Uma vez ordenada a chamada separação processual, como será levada a cabo esta divisão? “Um processo por arguido, quando são por exemplo 28? Um processo por crime?”, quando podemos estar a falar de centenas deles? - interroga o magistrado.
Na opinião de Vítor Pinto, seria preferível reduzir ao máximo a fase instrutória dos processos e instaurar os chamados acordos de sentença – uma solução usada em muitos países para premiar os arguidos que confessam os seus crimes, mas que o Parlamento português rejeitou. Afinal, concluiu, mesmo com a nova lei “os megaprocessos vão continuar a existir, a não ser que algum juiz os torpedeie.”
“As novas regras de conexão processual podem ser uma derrocada do processo penal” tal como o conhecemos, lamentou por seu turno Maria José Morgado, que fala mesmo na “maldição dos quatro meses”.
Maria José Morgado interroga-se sobre o que poderá vir a suceder a casos como o do universo BES ou o Lex, que envolve o ex-juiz Rui Rangel, se a regra dos quatro meses lhes for aplicada. “A questão parece perigosa. Se a lei for de aplicação imediata, podemos ter problemas. Um processo pode transformar-se numa dezena de processos.”

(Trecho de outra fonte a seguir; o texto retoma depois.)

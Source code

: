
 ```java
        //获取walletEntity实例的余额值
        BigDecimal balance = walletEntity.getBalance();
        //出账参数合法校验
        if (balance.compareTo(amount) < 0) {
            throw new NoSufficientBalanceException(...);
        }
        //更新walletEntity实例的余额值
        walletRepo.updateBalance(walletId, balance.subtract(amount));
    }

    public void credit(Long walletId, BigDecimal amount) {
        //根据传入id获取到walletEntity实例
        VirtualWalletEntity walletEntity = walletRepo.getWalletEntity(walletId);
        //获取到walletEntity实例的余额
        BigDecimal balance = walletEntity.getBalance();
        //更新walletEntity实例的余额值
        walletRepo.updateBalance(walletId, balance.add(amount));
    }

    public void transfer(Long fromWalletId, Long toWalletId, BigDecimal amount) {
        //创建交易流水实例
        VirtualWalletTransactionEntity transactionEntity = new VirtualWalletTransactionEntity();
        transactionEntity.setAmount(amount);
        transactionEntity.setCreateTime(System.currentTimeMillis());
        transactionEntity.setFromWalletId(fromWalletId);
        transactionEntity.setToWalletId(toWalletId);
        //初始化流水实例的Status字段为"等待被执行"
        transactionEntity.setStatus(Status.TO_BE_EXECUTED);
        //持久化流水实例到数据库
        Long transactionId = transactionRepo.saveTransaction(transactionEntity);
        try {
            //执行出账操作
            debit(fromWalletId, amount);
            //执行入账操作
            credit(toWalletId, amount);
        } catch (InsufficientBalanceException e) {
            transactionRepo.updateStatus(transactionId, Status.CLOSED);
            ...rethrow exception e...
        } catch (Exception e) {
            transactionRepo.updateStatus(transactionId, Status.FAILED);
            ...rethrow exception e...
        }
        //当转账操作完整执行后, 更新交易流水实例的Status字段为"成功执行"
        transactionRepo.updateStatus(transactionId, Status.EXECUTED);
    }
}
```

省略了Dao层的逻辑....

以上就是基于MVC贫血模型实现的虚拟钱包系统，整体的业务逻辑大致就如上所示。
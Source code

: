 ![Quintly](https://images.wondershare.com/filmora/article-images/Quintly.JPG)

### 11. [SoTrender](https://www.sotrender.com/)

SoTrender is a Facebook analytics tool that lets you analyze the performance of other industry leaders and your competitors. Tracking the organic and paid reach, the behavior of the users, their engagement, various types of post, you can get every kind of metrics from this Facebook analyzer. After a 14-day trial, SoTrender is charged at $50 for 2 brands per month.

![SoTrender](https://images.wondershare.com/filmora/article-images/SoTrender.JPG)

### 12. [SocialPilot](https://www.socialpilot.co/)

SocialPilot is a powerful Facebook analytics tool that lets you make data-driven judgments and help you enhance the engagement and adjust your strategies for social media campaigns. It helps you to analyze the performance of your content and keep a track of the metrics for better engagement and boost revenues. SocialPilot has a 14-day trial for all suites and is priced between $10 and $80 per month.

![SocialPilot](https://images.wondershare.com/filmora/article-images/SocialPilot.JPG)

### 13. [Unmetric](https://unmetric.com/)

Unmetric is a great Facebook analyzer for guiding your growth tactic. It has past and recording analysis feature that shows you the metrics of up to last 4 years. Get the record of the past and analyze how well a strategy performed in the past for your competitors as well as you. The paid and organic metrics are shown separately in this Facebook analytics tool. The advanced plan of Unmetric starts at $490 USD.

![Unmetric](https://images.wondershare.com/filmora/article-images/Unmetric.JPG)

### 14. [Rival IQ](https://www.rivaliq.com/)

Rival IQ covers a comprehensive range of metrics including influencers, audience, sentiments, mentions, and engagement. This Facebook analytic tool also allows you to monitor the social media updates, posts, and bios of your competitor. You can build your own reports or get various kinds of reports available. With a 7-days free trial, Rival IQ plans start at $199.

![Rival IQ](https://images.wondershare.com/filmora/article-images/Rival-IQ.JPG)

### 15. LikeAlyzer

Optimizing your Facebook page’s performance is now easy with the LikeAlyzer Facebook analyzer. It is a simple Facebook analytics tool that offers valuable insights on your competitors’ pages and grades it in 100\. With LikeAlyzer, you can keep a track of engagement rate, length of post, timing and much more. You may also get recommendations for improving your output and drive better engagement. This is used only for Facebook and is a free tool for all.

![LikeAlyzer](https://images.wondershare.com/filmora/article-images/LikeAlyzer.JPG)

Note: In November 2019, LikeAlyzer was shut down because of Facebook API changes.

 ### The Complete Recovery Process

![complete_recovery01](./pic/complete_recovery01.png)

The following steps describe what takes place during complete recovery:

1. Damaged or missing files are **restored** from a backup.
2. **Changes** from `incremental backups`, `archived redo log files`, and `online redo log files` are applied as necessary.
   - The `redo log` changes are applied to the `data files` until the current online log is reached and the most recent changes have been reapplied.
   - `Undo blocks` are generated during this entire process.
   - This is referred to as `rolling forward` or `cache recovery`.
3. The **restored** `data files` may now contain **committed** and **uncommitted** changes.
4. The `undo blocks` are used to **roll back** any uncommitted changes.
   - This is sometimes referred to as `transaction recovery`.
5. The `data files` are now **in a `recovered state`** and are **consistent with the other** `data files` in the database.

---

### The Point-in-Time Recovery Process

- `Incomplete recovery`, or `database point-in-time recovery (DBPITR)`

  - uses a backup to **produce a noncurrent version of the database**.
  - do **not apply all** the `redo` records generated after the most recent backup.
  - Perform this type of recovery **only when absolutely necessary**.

A nova lei anticorrupção assenta, na análise da procuradora, num pressuposto de base: a falta de confiança do poder político nos magistrados. Que, se queria acelerar a actividade dos tribunais, tinha bom remédio: abolir de todo a fase instrutória dos processos e reforçar os mecanismos que premeiam os criminosos arrependidos. Afinal, foi assim que a mafia italiana foi desmantelada nos anos 80, recordou: com a delação de um dos seus principais chefes.